Tasarrufa konu malın sabit tenkis oranında bölünmezliği ortaya çıktığı takdirde sözü geçen 564. maddedeki tercih hakkı gündeme gelecektir. Böyle bir durum ortaya çıkmadan davalının tercih hakkı doğmadan davalının tercihini kullanması söz konusu olamaz. Daha önce bir tercihten söz edilmişse sonuç doğurmaz. O zaman davalıdan tercihi sorulmak ve 11.11.1994 günlü 4/4 sayılı İçtihadı Birleştirme Kararı uyarınca süratle dava konusu olup sabit tenkis oranına göre bölünemeyen malın, karar tarihine en yakın tarihteki rayice göre değeri belirlenmeli ve bu değerin sabit tenkis oranıyla çarpımından bulunacak naktin ödetilmesine karar verilmelidir.
Diğer taraftan, 4721 sayılı Türk Medeni Kanunu"nun 565. maddesinin 1. fıkrasının 3. bendinde; mirasbırakanın serbestçe dönme hakkını saklı tutarak yaptığı bağışlamalar ile ölümünden önceki bir yıl içinde adet üzere verilen hediyeler dışında yapmış olduğu bağışlamaların mutlak tenkise tabi olacağı hükme bağlanmış olup, bu bent dışında kalan bağışlar yönünden ise tenkise hükmedilebilmesi için aynı maddenin 4. bendi uyarınca temlikin, saklı pay kurallarını etkisiz kılmak amacıyla yapıldığının aşikar bulunması gerektiği kuşkusuzdur.
Somut olaya gelince, bağış tarihi ile murisin ölümü arasında bir seneden fazla süre geçtiği sabit olup; bu durumda, temlikin, mutlak tenkise tabi bir tasarruf niteliğinde bulunmadığı ve ancak; TMK"nın 565. maddesinin 1. fıkrasının 4. bendi gereğince mirasbırakanın saklı pay kurallarını ihlal kastı ile hareket ettiğinin ispatlanması halinde tenkise tabi tutulacağı açıktır.

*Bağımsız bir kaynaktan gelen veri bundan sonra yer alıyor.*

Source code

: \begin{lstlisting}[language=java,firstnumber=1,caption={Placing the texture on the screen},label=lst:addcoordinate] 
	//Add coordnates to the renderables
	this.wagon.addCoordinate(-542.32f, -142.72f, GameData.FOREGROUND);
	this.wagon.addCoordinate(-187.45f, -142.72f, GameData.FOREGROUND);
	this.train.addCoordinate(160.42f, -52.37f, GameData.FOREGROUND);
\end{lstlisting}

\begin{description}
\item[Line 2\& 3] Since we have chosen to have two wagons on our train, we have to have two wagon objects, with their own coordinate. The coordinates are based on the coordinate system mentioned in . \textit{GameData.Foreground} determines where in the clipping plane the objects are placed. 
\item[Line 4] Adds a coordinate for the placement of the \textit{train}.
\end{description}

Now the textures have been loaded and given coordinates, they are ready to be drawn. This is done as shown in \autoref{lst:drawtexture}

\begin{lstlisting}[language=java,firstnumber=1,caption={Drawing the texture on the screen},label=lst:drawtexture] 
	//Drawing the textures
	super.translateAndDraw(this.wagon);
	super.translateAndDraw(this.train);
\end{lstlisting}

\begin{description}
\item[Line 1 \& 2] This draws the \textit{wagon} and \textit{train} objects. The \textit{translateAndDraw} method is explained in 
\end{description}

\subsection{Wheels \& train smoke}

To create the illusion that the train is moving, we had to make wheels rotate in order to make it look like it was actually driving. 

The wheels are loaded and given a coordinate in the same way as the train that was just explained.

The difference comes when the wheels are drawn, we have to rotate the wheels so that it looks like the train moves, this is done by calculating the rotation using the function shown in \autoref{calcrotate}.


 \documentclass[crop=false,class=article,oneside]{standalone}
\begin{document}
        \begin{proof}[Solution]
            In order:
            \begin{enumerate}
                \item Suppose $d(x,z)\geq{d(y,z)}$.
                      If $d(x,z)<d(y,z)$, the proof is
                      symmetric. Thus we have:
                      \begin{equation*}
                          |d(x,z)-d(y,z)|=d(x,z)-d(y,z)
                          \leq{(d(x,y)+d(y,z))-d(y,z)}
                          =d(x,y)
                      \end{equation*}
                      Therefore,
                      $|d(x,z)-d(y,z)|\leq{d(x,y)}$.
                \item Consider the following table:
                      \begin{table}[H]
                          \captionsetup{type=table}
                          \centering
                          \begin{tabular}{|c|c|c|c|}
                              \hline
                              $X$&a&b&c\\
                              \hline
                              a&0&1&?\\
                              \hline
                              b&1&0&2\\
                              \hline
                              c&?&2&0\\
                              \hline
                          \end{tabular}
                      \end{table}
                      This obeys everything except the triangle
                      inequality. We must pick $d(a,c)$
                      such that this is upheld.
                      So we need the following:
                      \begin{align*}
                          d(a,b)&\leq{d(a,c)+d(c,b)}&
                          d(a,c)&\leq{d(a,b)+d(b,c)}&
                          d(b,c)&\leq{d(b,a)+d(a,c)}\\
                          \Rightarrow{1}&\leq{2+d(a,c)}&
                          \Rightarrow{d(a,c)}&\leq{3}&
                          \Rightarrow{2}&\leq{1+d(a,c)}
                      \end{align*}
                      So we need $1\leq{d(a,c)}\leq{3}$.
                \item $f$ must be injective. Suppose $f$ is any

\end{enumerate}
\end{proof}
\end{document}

Ne var ki, mahkemece, muris Timugan’ın bağış suretiyle yaptığı temlikte saklı pay kurallarını bertaraf etme kastının bulunup bulunmadığının belirlenmesi yönünden hükme yeterli bir araştırma ve inceleme yapıldığını söyleyebilme olanağı yoktur.
Hal böyle olunca, mirasbırakanın temlikinde saklı pay kurallarını etkisiz kılmak amacıyla hareket edip etmediğinin yukarıda değinilen ilkeler doğrultusunda yöntemince araştırılarak saptanması, bu konuda taraflarca gösterilen tanıkların dinlenilmesi, toplanan ve toplanacak tüm delillerin birlikte değerlendirilmesi ve sonucuna göre bir karar verilmesi gerekirken; eksik inceleme ile yetinilerek yazılı şekilde hüküm tesisi isabetsizdir.
Davalı vekilinin yerinde bulunan temyiz itirazlarının kabulü ile, hükmün (6100 sayılı Yasa"nın geçici 3.maddesi yollaması ile) 1086 sayılı HUMK."nun 428.maddesi gereğince BOZULMASINA, 10/09/2020 tarihinde oybirliğiyle karar verildi.